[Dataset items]
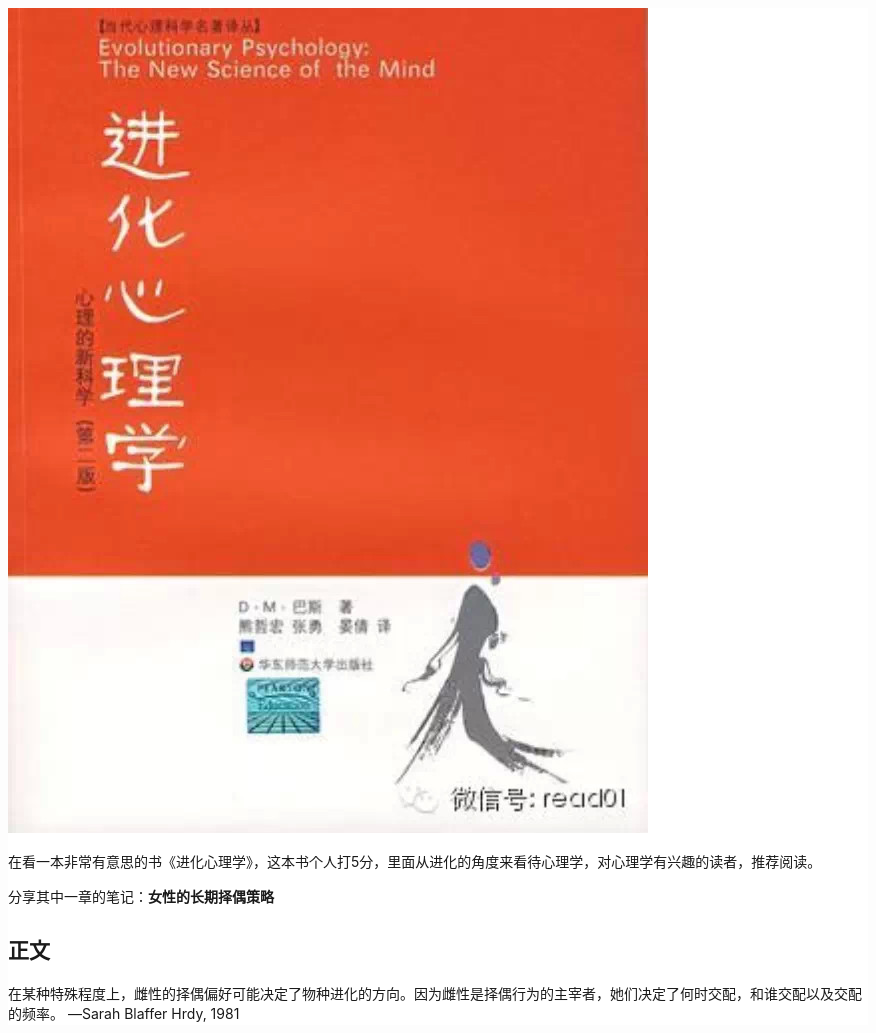 ![](_resources/女性选择高富帅是物种进化的本能image0.jpg)

  

在看一本非常有意思的书《进化心理学》，这本书个人打5分，里面从进化的角度来看待心理学，对心理学有兴趣的读者，推荐阅读。

分享其中一章的笔记：**女性的长期择偶策略**

## 正文

在某种特殊程度上，雌性的择偶偏好可能决定了物种进化的方向。因为雌性是择偶行为的主宰者，她们决定了何时交配，和谁交配以及交配的频率。 —Sarah
Blaffer Hrdy, 1981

§ YOUR TASK
Give back, exactly and with nothing added, the lines from the line containing "分享其中一章的笔记：**女性的长期择偶策略**" through the final line of the records above, both of them included.

§ FINISHED EXERCISE
分享其中一章的笔记：**女性的长期择偶策略**

## 正文

在某种特殊程度上，雌性的择偶偏好可能决定了物种进化的方向。因为雌性是择偶行为的主宰者，她们决定了何时交配，和谁交配以及交配的频率。 —Sarah
Blaffer Hrdy, 1981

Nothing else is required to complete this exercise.